* DATA EXTRACT:
================================
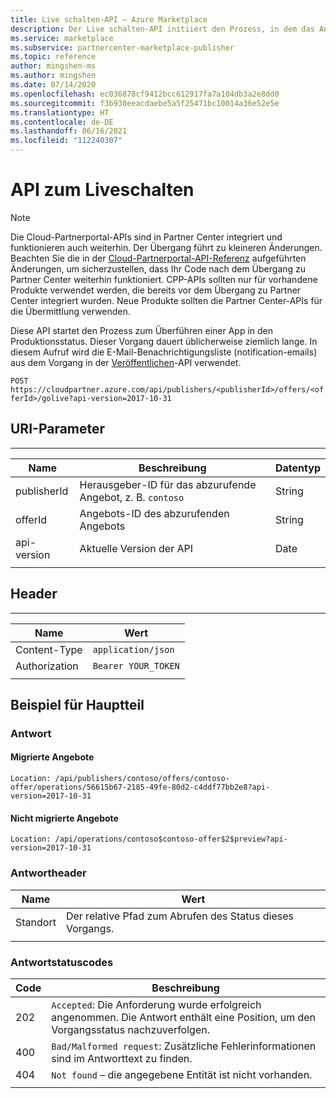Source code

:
 ```yaml
---
title: Live schalten-API – Azure Marketplace
description: Der Live schalten-API initiiert den Prozess, in dem das Angebot zur Auflistung freigeschaltet (live geschaltet) wird.
ms.service: marketplace
ms.subservice: partnercenter-marketplace-publisher
ms.topic: reference
author: mingshen-ms
ms.author: mingshen
ms.date: 07/14/2020
ms.openlocfilehash: ec036878cf9412bcc612917fa7a104db3a2e8dd0
ms.sourcegitcommit: f3b930eeacdaebe5a5f25471bc10014a36e52e5e
ms.translationtype: HT
ms.contentlocale: de-DE
ms.lasthandoff: 06/16/2021
ms.locfileid: "112240307"
---
```

# <a name="go-live-api"></a>API zum Liveschalten

> [!NOTE]
> Die Cloud-Partnerportal-APIs sind in Partner Center integriert und funktionieren auch weiterhin. Der Übergang führt zu kleineren Änderungen. Beachten Sie die in der [Cloud-Partnerportal-API-Referenz](./cloud-partner-portal-api-overview.md) aufgeführten Änderungen, um sicherzustellen, dass Ihr Code nach dem Übergang zu Partner Center weiterhin funktioniert. CPP-APIs sollten nur für vorhandene Produkte verwendet werden, die bereits vor dem Übergang zu Partner Center integriert wurden. Neue Produkte sollten die Partner Center-APIs für die Übermittlung verwenden.

Diese API startet den Prozess zum Überführen einer App in den Produktionsstatus. Dieser Vorgang dauert üblicherweise ziemlich lange. In diesem Aufruf wird die E-Mail-Benachrichtigungsliste (notification-emails) aus dem Vorgang in der [Veröffentlichen](./cloud-partner-portal-api-publish-offer.md)-API verwendet.

 `POST  https://cloudpartner.azure.com/api/publishers/<publisherId>/offers/<offerId>/golive?api-version=2017-10-31` 

## <a name="uri-parameters"></a>URI-Parameter
--------------

|  **Name**      |   **Beschreibung**                                                           | **Datentyp** |
|  --------      |   ---------------                                                           | ------------- |
| publisherId    | Herausgeber-ID für das abzurufende Angebot, z. B. `contoso`       |  String       |
| offerId        | Angebots-ID des abzurufenden Angebots                                   |  String       |
| api-version    | Aktuelle Version der API                                                   |  Date         |
|  |  |  |

## <a name="header"></a>Header
------

|  **Name**       |     **Wert**       |
|  ---------      |     ----------      |
| Content-Type    | `application/json`  |
| Authorization   | `Bearer YOUR_TOKEN` |
|  |  |

## <a name="body-example"></a>Beispiel für Hauptteil

### <a name="response"></a>Antwort

#### <a name="migrated-offers"></a>Migrierte Angebote

`Location: /api/publishers/contoso/offers/contoso-offer/operations/56615b67-2185-49fe-80d2-c4ddf77bb2e8?api-version=2017-10-31`

#### <a name="non-migrated-offers"></a>Nicht migrierte Angebote

`Location: /api/operations/contoso$contoso-offer$2$preview?api-version=2017-10-31`

### <a name="response-header"></a>Antwortheader

|  **Name**             |      **Wert**                                                            |
|  --------             |      ----------                                                           |
| Standort    |  Der relative Pfad zum Abrufen des Status dieses Vorgangs.            |
|  |  |

### <a name="response-status-codes"></a>Antwortstatuscodes

| **Code** |  **Beschreibung**                                                                        |
| -------- |  ----------------                                                                        |
|  202     | `Accepted`: Die Anforderung wurde erfolgreich angenommen. Die Antwort enthält eine Position, um den Vorgangsstatus nachzuverfolgen. |
|  400     | `Bad/Malformed request`: Zusätzliche Fehlerinformationen sind im Antworttext zu finden. |
|  404     |  `Not found` – die angegebene Entität ist nicht vorhanden.                                       |
|  |  |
================================
* WHAT YOU WILL DO:
Each record above goes into the copy unchanged; the pictures do not.

* YOUR RESPONSE:
Source code

:
 ```yaml
---
title: Live schalten-API – Azure Marketplace
description: Der Live schalten-API initiiert den Prozess, in dem das Angebot zur Auflistung freigeschaltet (live geschaltet) wird.
ms.service: marketplace
ms.subservice: partnercenter-marketplace-publisher
ms.topic: reference
author: mingshen-ms
ms.author: mingshen
ms.date: 07/14/2020
ms.openlocfilehash: ec036878cf9412bcc612917fa7a104db3a2e8dd0
ms.sourcegitcommit: f3b930eeacdaebe5a5f25471bc10014a36e52e5e
ms.translationtype: HT
ms.contentlocale: de-DE
ms.lasthandoff: 06/16/2021
ms.locfileid: "112240307"
---
```

# <a name="go-live-api"></a>API zum Liveschalten

> [!NOTE]
> Die Cloud-Partnerportal-APIs sind in Partner Center integriert und funktionieren auch weiterhin. Der Übergang führt zu kleineren Änderungen. Beachten Sie die in der [Cloud-Partnerportal-API-Referenz](./cloud-partner-portal-api-overview.md) aufgeführten Änderungen, um sicherzustellen, dass Ihr Code nach dem Übergang zu Partner Center weiterhin funktioniert. CPP-APIs sollten nur für vorhandene Produkte verwendet werden, die bereits vor dem Übergang zu Partner Center integriert wurden. Neue Produkte sollten die Partner Center-APIs für die Übermittlung verwenden.

Diese API startet den Prozess zum Überführen einer App in den Produktionsstatus. Dieser Vorgang dauert üblicherweise ziemlich lange. In diesem Aufruf wird die E-Mail-Benachrichtigungsliste (notification-emails) aus dem Vorgang in der [Veröffentlichen](./cloud-partner-portal-api-publish-offer.md)-API verwendet.

 `POST  https://cloudpartner.azure.com/api/publishers/<publisherId>/offers/<offerId>/golive?api-version=2017-10-31` 

## <a name="uri-parameters"></a>URI-Parameter
--------------

|  **Name**      |   **Beschreibung**                                                           | **Datentyp** |
|  --------      |   ---------------                                                           | ------------- |
| publisherId    | Herausgeber-ID für das abzurufende Angebot, z. B. `contoso`       |  String       |
| offerId        | Angebots-ID des abzurufenden Angebots                                   |  String       |
| api-version    | Aktuelle Version der API                                                   |  Date         |
|  |  |  |

## <a name="header"></a>Header
------

|  **Name**       |     **Wert**       |
|  ---------      |     ----------      |
| Content-Type    | `application/json`  |
| Authorization   | `Bearer YOUR_TOKEN` |
|  |  |

## <a name="body-example"></a>Beispiel für Hauptteil

### <a name="response"></a>Antwort

#### <a name="migrated-offers"></a>Migrierte Angebote

`Location: /api/publishers/contoso/offers/contoso-offer/operations/56615b67-2185-49fe-80d2-c4ddf77bb2e8?api-version=2017-10-31`

#### <a name="non-migrated-offers"></a>Nicht migrierte Angebote

`Location: /api/operations/contoso$contoso-offer$2$preview?api-version=2017-10-31`

### <a name="response-header"></a>Antwortheader

|  **Name**             |      **Wert**                                                            |
|  --------             |      ----------                                                           |
| Standort    |  Der relative Pfad zum Abrufen des Status dieses Vorgangs.            |
|  |  |

### <a name="response-status-codes"></a>Antwortstatuscodes

| **Code** |  **Beschreibung**                                                                        |
| -------- |  ----------------                                                                        |
|  202     | `Accepted`: Die Anforderung wurde erfolgreich angenommen. Die Antwort enthält eine Position, um den Vorgangsstatus nachzuverfolgen. |
|  400     | `Bad/Malformed request`: Zusätzliche Fehlerinformationen sind im Antworttext zu finden. |
|  404     |  `Not found` – die angegebene Entität ist nicht vorhanden.                                       |
|  |  |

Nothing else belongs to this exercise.